Collected data:
++++
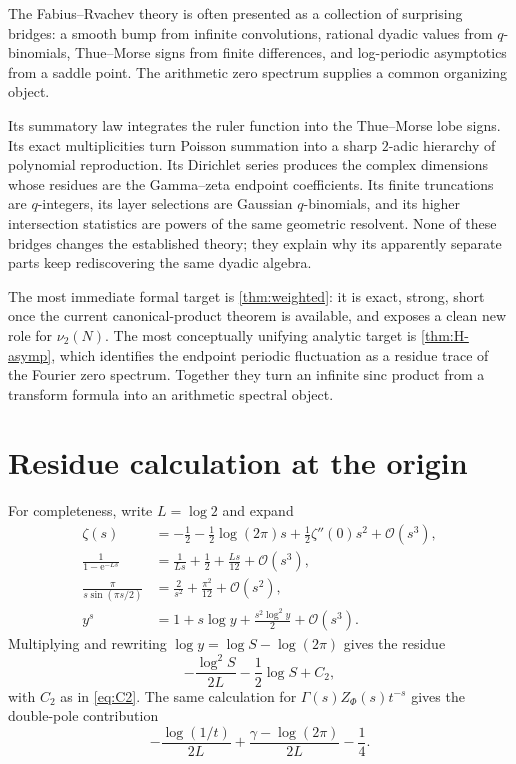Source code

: \documentclass[11pt,oneside]{article}
\numberwithin{equation}{section}
\theoremstyle{definition}
\theoremstyle{remark}
\newcommand{\e}{\mathrm e}
\newcommand{\bigO}{\mathcal O}
\begin{document}
The Fabius--Rvachev theory is often presented as a collection of surprising
bridges: a smooth bump from infinite convolutions, rational dyadic values from
$q$-binomials, Thue--Morse signs from finite differences, and log-periodic
asymptotics from a saddle point.  The arithmetic zero spectrum supplies a common
organizing object.

Its summatory law integrates the ruler function into the Thue--Morse lobe signs.
Its exact multiplicities turn Poisson summation into a sharp $2$-adic hierarchy
of polynomial reproduction.  Its Dirichlet series produces the complex
dimensions whose residues are the Gamma--zeta endpoint coefficients.  Its finite
truncations are $q$-integers, its layer selections are Gaussian $q$-binomials,
and its higher intersection statistics are powers of the same geometric
resolvent.  None of these bridges changes the established theory; they explain
why its apparently separate parts keep rediscovering the same dyadic algebra.

The most immediate formal target is \cref{thm:weighted}: it is exact, strong,
short once the current canonical-product theorem is available, and exposes a
clean new role for $\nu_2(N)$.  The most conceptually unifying analytic target is
\cref{thm:H-asymp}, which identifies the endpoint periodic fluctuation as a
residue trace of the Fourier zero spectrum.  Together they turn an infinite sinc
product from a transform formula into an arithmetic spectral object.

\appendix

\section{Residue calculation at the origin}
\label{app:residue}

For completeness, write $L=\log2$ and expand
\begin{align*}
 \zeta(s)&=-\frac12-\frac12\log(2\pi)s+\frac12\zeta''(0)s^2+\bigO(s^3),\\
 \frac1{1-\e^{-Ls}}&=\frac1{Ls}+\frac12+\frac{Ls}{12}+\bigO(s^3),\\
 \frac{\pi}{s\sin(\pi s/2)}&=\frac2{s^2}+\frac{\pi^2}{12}+\bigO(s^2),\\
 y^s&=1+s\log y+\frac{s^2\log^2y}{2}+\bigO(s^3).
\end{align*}
Multiplying and rewriting $\log y=\log S-\log(2\pi)$ gives the residue
\[
 -\frac{\log^2S}{2L}-\frac12\log S+C_2,
\]
with $C_2$ as in \eqref{eq:C2}.  The same calculation for
$\Gamma(s)Z_\Phi(s)t^{-s}$ gives the double-pole contribution
\[
 -\frac{\log(1/t)}{2L}+\frac{\gamma-\log(2\pi)}{2L}-\frac14.
\]
\end{document}
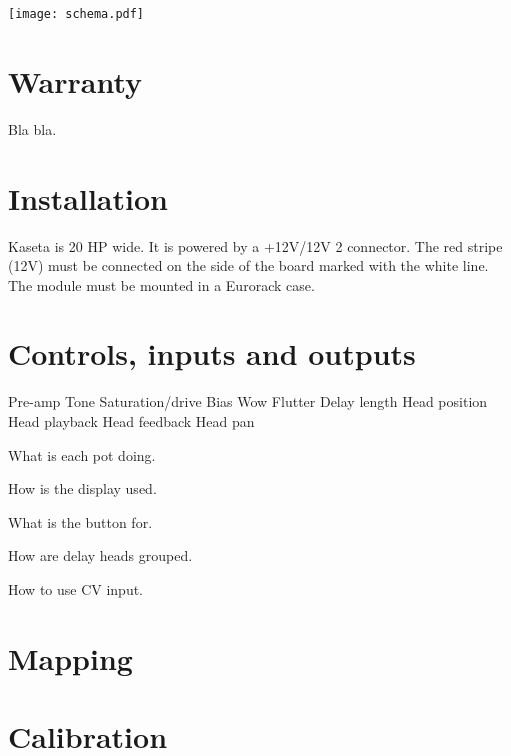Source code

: \documentclass[11pt]{article}
\begin{document}
\begin{minipage}{0.6\textwidth}
\vspace{8mm}

\begin{center}
  \texttt{[image: schema.pdf]}
\end{center}

\end{minipage}

\newpage
\color{black}

\begin{minipage}[t]{0.35\textwidth}

\section {Warranty}

Bla bla.

\section{Installation}

Kaseta is 20 HP wide. It is powered by a +12V/{\textminus}12V 2
connector. The red stripe (\textminus12V) must be connected on the side of the
board marked with the white line. The module must be mounted in a Eurorack case.

\end{minipage}%
\begin{minipage}{0.05\textwidth}
\phantom{ }
\end{minipage}%
\begin{minipage}[t]{0.55\textwidth}

\section{Controls, inputs and outputs}

Pre-amp
Tone
Saturation/drive
Bias
Wow
Flutter
Delay length
Head position
Head playback
Head feedback
Head pan

What is each pot doing.

How is the display used.

What is the button for.

How are delay heads grouped.

How to use CV input.

\section{Mapping}

\section{Calibration}

\end{minipage}
\end{document}
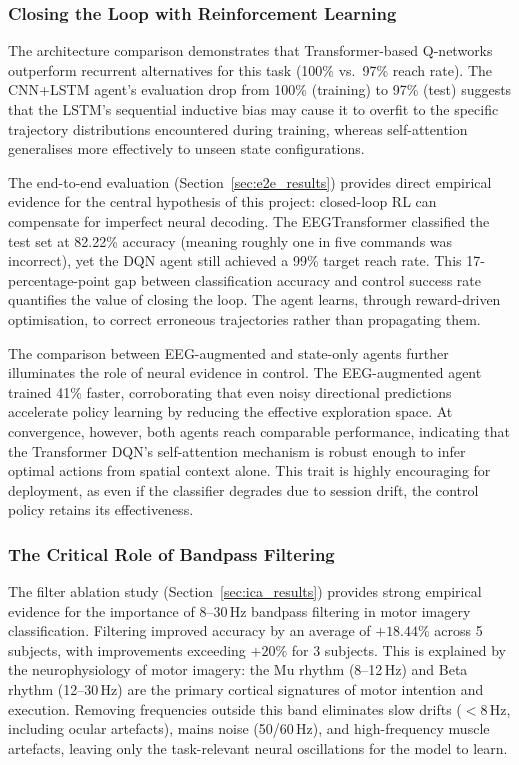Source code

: \documentclass[12pt, a4paper]{article}
\begin{document}
\subsubsection{Closing the Loop with Reinforcement Learning}

The architecture comparison demonstrates that Transformer-based Q-networks outperform recurrent alternatives for this task (100\% vs.~97\% reach rate). The CNN+LSTM agent's evaluation drop from 100\% (training) to 97\% (test) suggests that the LSTM's sequential inductive bias may cause it to overfit to the specific trajectory distributions encountered during training, whereas self-attention generalises more effectively to unseen state configurations.

The end-to-end evaluation (Section~\ref{sec:e2e_results}) provides direct empirical evidence for the central hypothesis of this project: closed-loop RL can compensate for imperfect neural decoding. The EEGTransformer classified the test set at 82.22\% accuracy (meaning roughly one in five commands was incorrect), yet the DQN agent still achieved a 99\% target reach rate. This 17-percentage-point gap between classification accuracy and control success rate quantifies the value of closing the loop. The agent learns, through reward-driven optimisation, to correct erroneous trajectories rather than propagating them.

The comparison between EEG-augmented and state-only agents further illuminates the role of neural evidence in control. The EEG-augmented agent trained 41\% faster, corroborating that even noisy directional predictions accelerate policy learning by reducing the effective exploration space. At convergence, however, both agents reach comparable performance, indicating that the Transformer DQN's self-attention mechanism is robust enough to infer optimal actions from spatial context alone. This trait is highly encouraging for deployment, as even if the classifier degrades due to session drift, the control policy retains its effectiveness.

\subsubsection{The Critical Role of Bandpass Filtering}

The filter ablation study (Section~\ref{sec:ica_results}) provides strong empirical evidence for the importance of 8--30\,Hz bandpass filtering in motor imagery classification. Filtering improved accuracy by an average of $+18.44\%$ across 5 subjects, with improvements exceeding $+20\%$ for 3 subjects. This is explained by the neurophysiology of motor imagery: the Mu rhythm (8--12\,Hz) and Beta rhythm (12--30\,Hz) are the primary cortical signatures of motor intention and execution. Removing frequencies outside this band eliminates slow drifts ($<$8\,Hz, including ocular artefacts), mains noise (50/60\,Hz), and high-frequency muscle artefacts, leaving only the task-relevant neural oscillations for the model to learn.
\end{document}
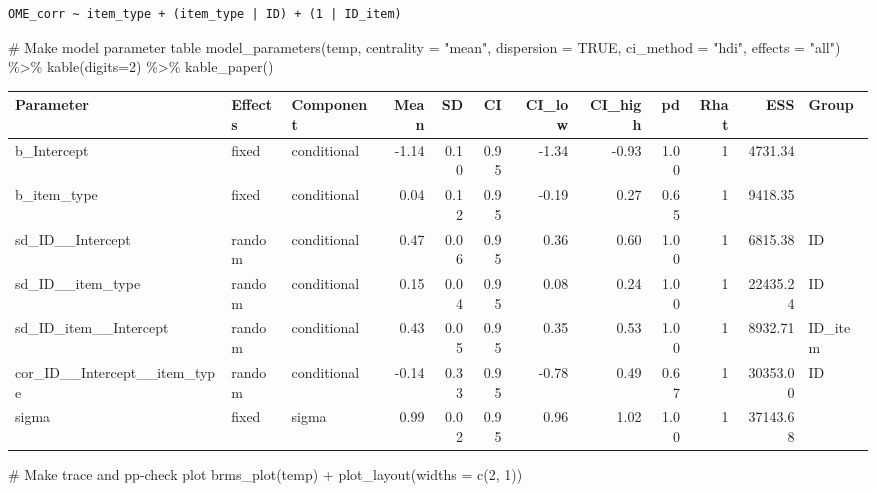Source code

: \documentclass[
  letterpaper,
  DIV=11,
  numbers=noendperiod]{scrartcl}
\newenvironment{Shaded}{\begin{snugshade}}{\end{snugshade}}
\newcommand{\AttributeTok}[1]{\textcolor[rgb]{0.40,0.45,0.13}{#1}}
\newcommand{\CommentTok}[1]{\textcolor[rgb]{0.37,0.37,0.37}{#1}}
\newcommand{\ConstantTok}[1]{\textcolor[rgb]{0.56,0.35,0.01}{#1}}
\newcommand{\DecValTok}[1]{\textcolor[rgb]{0.68,0.00,0.00}{#1}}
\newcommand{\FunctionTok}[1]{\textcolor[rgb]{0.28,0.35,0.67}{#1}}
\newcommand{\NormalTok}[1]{\textcolor[rgb]{0.00,0.23,0.31}{#1}}
\newcommand{\SpecialCharTok}[1]{\textcolor[rgb]{0.37,0.37,0.37}{#1}}
\newcommand{\StringTok}[1]{\textcolor[rgb]{0.13,0.47,0.30}{#1}}
\begin{document}
\begin{verbatim}
OME_corr ~ item_type + (item_type | ID) + (1 | ID_item) 
\end{verbatim}

\begin{Shaded}
\begin{Highlighting}[]
\CommentTok{\# Make model parameter table}
\FunctionTok{model\_parameters}\NormalTok{(temp, }\AttributeTok{centrality =} \StringTok{"mean"}\NormalTok{, }\AttributeTok{dispersion =} \ConstantTok{TRUE}\NormalTok{, }
                 \AttributeTok{ci\_method =} \StringTok{"hdi"}\NormalTok{, }\AttributeTok{effects =} \StringTok{"all"}\NormalTok{) }\SpecialCharTok{\%\textgreater{}\%} 
  \FunctionTok{kable}\NormalTok{(}\AttributeTok{digits=}\DecValTok{2}\NormalTok{) }\SpecialCharTok{\%\textgreater{}\%} \FunctionTok{kable\_paper}\NormalTok{()}
\end{Highlighting}
\end{Shaded}

\begin{longtable*}[t]{lllrrrrrrrrl}
\toprule
Parameter & Effects & Component & Mean & SD & CI & CI\_low & CI\_high & pd & Rhat & ESS & Group\\
\midrule
b\_Intercept & fixed & conditional & -1.14 & 0.10 & 0.95 & -1.34 & -0.93 & 1.00 & 1 & 4731.34 & \\
b\_item\_type & fixed & conditional & 0.04 & 0.12 & 0.95 & -0.19 & 0.27 & 0.65 & 1 & 9418.35 & \\
sd\_ID\_\_Intercept & random & conditional & 0.47 & 0.06 & 0.95 & 0.36 & 0.60 & 1.00 & 1 & 6815.38 & ID\\
sd\_ID\_\_item\_type & random & conditional & 0.15 & 0.04 & 0.95 & 0.08 & 0.24 & 1.00 & 1 & 22435.24 & ID\\
sd\_ID\_item\_\_Intercept & random & conditional & 0.43 & 0.05 & 0.95 & 0.35 & 0.53 & 1.00 & 1 & 8932.71 & ID\_item\\
\addlinespace
cor\_ID\_\_Intercept\_\_item\_type & random & conditional & -0.14 & 0.33 & 0.95 & -0.78 & 0.49 & 0.67 & 1 & 30353.00 & ID\\
sigma & fixed & sigma & 0.99 & 0.02 & 0.95 & 0.96 & 1.02 & 1.00 & 1 & 37143.68 & \\
\bottomrule
\end{longtable*}

\begin{Shaded}
\begin{Highlighting}[]
\CommentTok{\# Make trace and pp{-}check plot}
\FunctionTok{brms\_plot}\NormalTok{(temp)  }\SpecialCharTok{+} \FunctionTok{plot\_layout}\NormalTok{(}\AttributeTok{widths =} \FunctionTok{c}\NormalTok{(}\DecValTok{2}\NormalTok{, }\DecValTok{1}\NormalTok{))}
\end{Highlighting}
\end{Shaded}
\end{document}
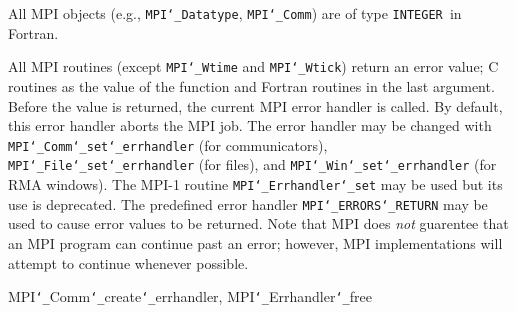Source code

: All MPI objects (e.g., {\tt MPI{\tt \char`\_}Datatype}, {\tt MPI{\tt \char`\_}Comm}) are of type {\tt INTEGER
}in Fortran.
\par
{}
\par
All MPI routines (except {\tt MPI{\tt \char`\_}Wtime} and {\tt MPI{\tt \char`\_}Wtick}) return an error value;
C routines as the value of the function and Fortran routines in the last
argument.  Before the value is returned, the current MPI error handler is
called.  By default, this error handler aborts the MPI job.  The error handler
may be changed with {\tt MPI{\tt \char`\_}Comm{\tt \char`\_}set{\tt \char`\_}errhandler} (for communicators),
{\tt MPI{\tt \char`\_}File{\tt \char`\_}set{\tt \char`\_}errhandler} (for files), and {\tt MPI{\tt \char`\_}Win{\tt \char`\_}set{\tt \char`\_}errhandler} (for
RMA windows).  The MPI-1 routine {\tt MPI{\tt \char`\_}Errhandler{\tt \char`\_}set} may be used but
its use is deprecated.  The predefined error handler
{\tt MPI{\tt \char`\_}ERRORS{\tt \char`\_}RETURN} may be used to cause error values to be returned.
Note that MPI does {\em not} guarentee that an MPI program can continue past
an error; however, MPI implementations will attempt to continue whenever
possible.
\par
{}
\par
{}
 MPI{\tt \char`\_}Comm{\tt \char`\_}create{\tt \char`\_}errhandler, MPI{\tt \char`\_}Errhandler{\tt \char`\_}free
\nextline
{}
\endmanpage
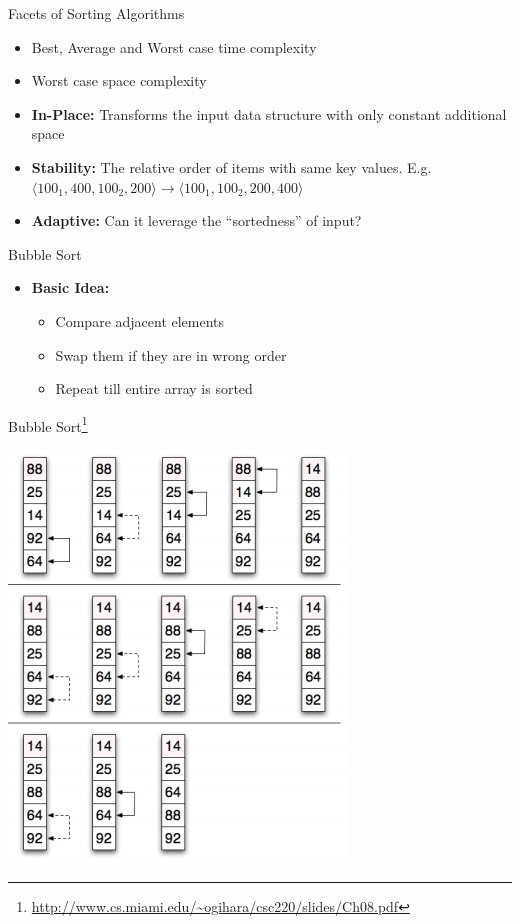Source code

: \documentclass{beamer}
\begin{document}
\begin{frame}{Facets of Sorting Algorithms}
\begin{itemize}
\item Best, Average and Worst case time complexity 
\item Worst case space complexity
\item {\bf In-Place:} Transforms the input data structure with only constant additional space
\item {\bf Stability:} The relative order of items with same key values. 
E.g. $\langle 100_1, 400, 100_2, 200\rangle \rightarrow \langle 100_1, 100_2, 200, 400 \rangle$
\item {\bf Adaptive:} Can it leverage the ``sortedness'' of input?
\end{itemize}
\end{frame}



\begin{frame}{Bubble Sort}
\begin{itemize}
\item {\bf Basic Idea:}
\begin{itemize}
    \item Compare adjacent elements
    \item Swap them if they are in wrong order
    \item Repeat till entire array is sorted
\end{itemize}
\end{itemize}
\end{frame}


\begin{frame}{Bubble Sort\footnote{\url{http://www.cs.miami.edu/~ogihara/csc220/slides/Ch08.pdf}}}
\begin{center}
    \includegraphics[scale=0.5]{bubbleSort.png}
\end{center}
\end{frame}
\end{document}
++++
#### Work to be completed:
Search the entries for the string "gives". Copy every line that has it.

#### Final answer:
Multiplying and rewriting $\log y=\log S-\log(2\pi)$ gives the residue
$\Gamma(s)Z_\Phi(s)t^{-s}$ gives the double-pole contribution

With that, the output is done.